La philosophie? Une, indisciplinée, sans art ni part

Le Regard Libre N° 49 – Giovanni F. Ryffel

Dans l’ère du triomphe de la technologie, on aime les spécialisations. On en vient presque à faire coïncider le bonheur au fait d’être le seul expert d’une discipline, même si c’est celle du Cube de Rubik. Dans ce contexte, la philosophie semble être désœuvrée: elle qui enseignait comment se poser des questions sur toutes les autres disciplines, n’est-elle donc rien de plus qu’un discours vague portant un peu sur tous les sujets et donc, au final, un peu sur rien? Devrait-elle, alors, trahir sa vocation initiale pour devenir une discipline spécialisée parmi les autres, comme c’est déjà le cas dans maintes universités?

Ces interrogations sont importantes pour celui qui s’intéresse à l’état actuel de notre civilisation, car la philosophie en a été le cœur pendant des siècles. En comparaison, savoir dans quel état est notre cœur constitue un bon point de départ pour les diagnostics et autres thérapies, en cas de maladies. Toutes les questions que nous avons posées découlent de la question: qu’est-ce que la philosophie? Ce qui revient à demander: quelle est sa spécificité?

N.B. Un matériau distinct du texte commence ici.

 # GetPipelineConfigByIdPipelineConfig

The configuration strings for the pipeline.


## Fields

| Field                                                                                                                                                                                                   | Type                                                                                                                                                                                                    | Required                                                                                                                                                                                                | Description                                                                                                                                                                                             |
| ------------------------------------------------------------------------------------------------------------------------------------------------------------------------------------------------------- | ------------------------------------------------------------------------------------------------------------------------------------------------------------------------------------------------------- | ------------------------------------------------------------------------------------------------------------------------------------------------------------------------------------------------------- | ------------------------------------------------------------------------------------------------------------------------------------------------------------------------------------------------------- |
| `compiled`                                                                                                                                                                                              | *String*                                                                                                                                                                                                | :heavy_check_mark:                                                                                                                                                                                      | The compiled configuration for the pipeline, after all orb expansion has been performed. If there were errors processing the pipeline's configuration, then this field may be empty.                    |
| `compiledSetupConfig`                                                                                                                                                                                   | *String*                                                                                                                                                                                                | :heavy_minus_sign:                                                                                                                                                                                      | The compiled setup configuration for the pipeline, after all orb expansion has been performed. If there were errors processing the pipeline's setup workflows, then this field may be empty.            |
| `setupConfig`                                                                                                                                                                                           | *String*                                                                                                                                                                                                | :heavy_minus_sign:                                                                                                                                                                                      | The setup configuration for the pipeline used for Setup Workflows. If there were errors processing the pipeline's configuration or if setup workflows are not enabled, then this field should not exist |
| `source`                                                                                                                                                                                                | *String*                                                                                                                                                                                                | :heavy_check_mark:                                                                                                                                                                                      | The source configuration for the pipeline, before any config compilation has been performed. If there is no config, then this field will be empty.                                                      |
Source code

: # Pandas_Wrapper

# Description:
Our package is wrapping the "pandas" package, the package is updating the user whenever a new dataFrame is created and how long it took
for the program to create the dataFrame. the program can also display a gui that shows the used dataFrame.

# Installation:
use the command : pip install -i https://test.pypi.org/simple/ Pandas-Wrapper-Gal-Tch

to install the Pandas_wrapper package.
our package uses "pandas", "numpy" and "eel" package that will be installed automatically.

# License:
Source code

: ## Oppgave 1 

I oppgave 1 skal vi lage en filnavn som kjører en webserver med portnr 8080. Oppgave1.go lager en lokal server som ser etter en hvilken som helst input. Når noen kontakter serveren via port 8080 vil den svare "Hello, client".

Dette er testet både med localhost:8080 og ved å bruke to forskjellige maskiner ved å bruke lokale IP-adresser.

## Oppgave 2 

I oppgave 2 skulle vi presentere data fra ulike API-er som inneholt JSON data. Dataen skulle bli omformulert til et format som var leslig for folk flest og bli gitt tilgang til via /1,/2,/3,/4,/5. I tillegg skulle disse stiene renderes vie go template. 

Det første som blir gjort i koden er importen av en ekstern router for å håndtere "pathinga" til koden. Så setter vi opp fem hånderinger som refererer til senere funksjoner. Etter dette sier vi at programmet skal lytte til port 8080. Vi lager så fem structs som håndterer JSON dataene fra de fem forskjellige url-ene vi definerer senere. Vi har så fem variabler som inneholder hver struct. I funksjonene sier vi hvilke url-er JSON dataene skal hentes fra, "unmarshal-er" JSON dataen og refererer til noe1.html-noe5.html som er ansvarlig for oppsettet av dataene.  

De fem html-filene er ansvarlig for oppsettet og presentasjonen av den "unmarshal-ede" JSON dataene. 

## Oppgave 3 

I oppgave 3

Toutefois, avant de répondre à notre questionnement, il faudrait déjà questionner notre problématique. Un philosophe, comme un scientifique, sait bien que la question peut diriger la réponse. Comment nous aider à poser la bonne question? Un outil avant tout: l’élargissement de notre champ visuel. Par ce moyen, nous nous apercevons que la question de savoir si la philosophie a encore un sens aujourd’hui ne peut se poser que dans un horizon civilisationnel qui a fait du savoir technique le paradigme de toute activité, y compris celle de la pensée. Par conséquent, il faudrait d’abord poser la question aux sciences dures. Posons-la donc: quelle est la spécificité des sciences dites exactes?

«Sauver les apparences»

La force des sciences dures réside en ce qu’elles sont basées sur l’expérience, qui peut être – et doit pouvoir être – réitérable. L’expérience doit être réalisée dans un cadre isolé, loin des facteurs d’influence, où seules les variables qui intéressent le chercheur sont considérées. Si l’expérience confirme l’hypothèse postulée par le scientifique, alors sa théorie s’en trouvera confirmée. Du moment que les théories scientifiques marchent par déduction et induction, alors il sera possible de faire des modèles et des prévisions. Jusque-là, tout est connu.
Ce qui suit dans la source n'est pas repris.